Work instructions >> Note each line in the data below that holds "Movement", and copy it.

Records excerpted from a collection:
◆ ◆ ◆

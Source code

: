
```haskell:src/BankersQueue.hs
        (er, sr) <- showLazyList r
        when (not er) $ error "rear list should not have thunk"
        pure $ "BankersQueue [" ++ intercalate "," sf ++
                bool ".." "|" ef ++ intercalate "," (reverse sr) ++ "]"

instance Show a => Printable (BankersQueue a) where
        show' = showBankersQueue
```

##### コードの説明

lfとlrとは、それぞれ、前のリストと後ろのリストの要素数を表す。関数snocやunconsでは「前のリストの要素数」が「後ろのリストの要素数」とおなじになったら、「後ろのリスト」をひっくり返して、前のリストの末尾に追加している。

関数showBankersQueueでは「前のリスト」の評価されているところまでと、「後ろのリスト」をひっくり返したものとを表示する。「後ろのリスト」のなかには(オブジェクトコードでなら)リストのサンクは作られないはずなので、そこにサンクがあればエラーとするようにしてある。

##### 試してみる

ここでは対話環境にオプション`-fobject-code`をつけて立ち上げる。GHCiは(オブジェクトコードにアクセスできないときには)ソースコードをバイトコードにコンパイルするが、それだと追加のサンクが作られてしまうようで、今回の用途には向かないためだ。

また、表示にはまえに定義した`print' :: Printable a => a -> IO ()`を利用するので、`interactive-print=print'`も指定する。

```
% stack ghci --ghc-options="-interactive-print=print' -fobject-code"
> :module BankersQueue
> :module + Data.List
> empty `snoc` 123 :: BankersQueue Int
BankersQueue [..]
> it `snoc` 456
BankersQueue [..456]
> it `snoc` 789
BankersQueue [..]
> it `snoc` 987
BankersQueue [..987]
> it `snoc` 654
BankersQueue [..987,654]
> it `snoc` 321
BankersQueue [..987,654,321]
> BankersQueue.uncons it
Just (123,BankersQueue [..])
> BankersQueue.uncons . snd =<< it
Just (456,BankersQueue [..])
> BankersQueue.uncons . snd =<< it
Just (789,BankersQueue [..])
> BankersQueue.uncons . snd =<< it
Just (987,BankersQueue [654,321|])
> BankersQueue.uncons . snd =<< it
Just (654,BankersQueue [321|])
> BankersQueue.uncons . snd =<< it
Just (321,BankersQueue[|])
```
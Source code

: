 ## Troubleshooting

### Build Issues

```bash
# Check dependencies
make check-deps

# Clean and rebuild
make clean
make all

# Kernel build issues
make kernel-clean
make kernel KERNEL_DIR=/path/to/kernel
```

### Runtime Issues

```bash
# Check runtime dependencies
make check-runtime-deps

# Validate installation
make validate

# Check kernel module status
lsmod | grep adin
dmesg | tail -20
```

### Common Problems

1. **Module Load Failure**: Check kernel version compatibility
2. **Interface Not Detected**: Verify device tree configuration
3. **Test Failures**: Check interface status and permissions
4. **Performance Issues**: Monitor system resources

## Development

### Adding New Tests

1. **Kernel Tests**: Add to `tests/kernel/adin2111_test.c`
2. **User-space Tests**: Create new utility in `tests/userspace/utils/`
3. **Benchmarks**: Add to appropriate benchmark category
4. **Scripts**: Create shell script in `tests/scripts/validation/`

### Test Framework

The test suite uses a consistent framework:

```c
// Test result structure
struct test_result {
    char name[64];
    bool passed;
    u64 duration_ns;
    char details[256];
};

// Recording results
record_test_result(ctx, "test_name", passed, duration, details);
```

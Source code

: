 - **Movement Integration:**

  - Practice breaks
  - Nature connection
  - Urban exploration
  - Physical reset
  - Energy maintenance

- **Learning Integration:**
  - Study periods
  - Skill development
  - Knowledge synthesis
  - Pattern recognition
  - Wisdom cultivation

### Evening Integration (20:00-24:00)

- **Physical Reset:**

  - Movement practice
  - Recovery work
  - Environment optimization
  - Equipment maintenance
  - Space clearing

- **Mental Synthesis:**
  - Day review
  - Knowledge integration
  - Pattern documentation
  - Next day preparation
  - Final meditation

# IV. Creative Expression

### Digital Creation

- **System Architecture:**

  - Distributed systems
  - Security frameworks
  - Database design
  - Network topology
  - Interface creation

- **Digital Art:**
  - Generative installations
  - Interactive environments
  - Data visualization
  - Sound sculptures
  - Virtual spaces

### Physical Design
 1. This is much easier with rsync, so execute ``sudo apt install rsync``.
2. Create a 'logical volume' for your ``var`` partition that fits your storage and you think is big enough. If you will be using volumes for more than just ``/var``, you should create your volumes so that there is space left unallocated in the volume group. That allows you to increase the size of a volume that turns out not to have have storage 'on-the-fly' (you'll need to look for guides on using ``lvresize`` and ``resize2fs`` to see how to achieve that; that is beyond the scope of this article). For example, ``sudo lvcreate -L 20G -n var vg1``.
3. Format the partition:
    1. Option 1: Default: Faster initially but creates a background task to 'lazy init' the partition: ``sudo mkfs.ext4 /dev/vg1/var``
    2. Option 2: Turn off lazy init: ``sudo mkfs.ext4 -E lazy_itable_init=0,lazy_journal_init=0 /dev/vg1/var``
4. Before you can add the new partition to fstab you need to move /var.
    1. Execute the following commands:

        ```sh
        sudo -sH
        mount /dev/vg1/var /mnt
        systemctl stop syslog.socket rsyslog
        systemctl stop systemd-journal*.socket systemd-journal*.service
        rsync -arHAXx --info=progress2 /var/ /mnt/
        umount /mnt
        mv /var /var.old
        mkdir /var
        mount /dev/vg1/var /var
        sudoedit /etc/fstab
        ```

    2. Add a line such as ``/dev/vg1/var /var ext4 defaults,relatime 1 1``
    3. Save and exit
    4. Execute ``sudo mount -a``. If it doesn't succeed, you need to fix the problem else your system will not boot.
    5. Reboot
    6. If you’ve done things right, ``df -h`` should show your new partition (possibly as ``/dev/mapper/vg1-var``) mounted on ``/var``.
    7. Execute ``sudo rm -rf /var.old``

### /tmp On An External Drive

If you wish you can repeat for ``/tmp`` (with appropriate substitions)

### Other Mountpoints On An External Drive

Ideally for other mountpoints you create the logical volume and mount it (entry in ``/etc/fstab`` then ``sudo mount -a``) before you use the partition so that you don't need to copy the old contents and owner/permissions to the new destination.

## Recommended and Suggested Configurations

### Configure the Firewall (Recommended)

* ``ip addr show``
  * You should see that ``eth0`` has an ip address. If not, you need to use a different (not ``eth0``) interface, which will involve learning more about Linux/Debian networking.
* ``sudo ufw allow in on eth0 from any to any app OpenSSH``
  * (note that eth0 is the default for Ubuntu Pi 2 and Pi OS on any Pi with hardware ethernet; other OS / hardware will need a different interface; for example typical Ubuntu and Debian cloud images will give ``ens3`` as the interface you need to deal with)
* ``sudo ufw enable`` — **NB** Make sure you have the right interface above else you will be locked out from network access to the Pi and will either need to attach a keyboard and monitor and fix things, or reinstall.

◆ ◆ ◆

Task solution >>
: - **Movement Integration:**
  - Movement practice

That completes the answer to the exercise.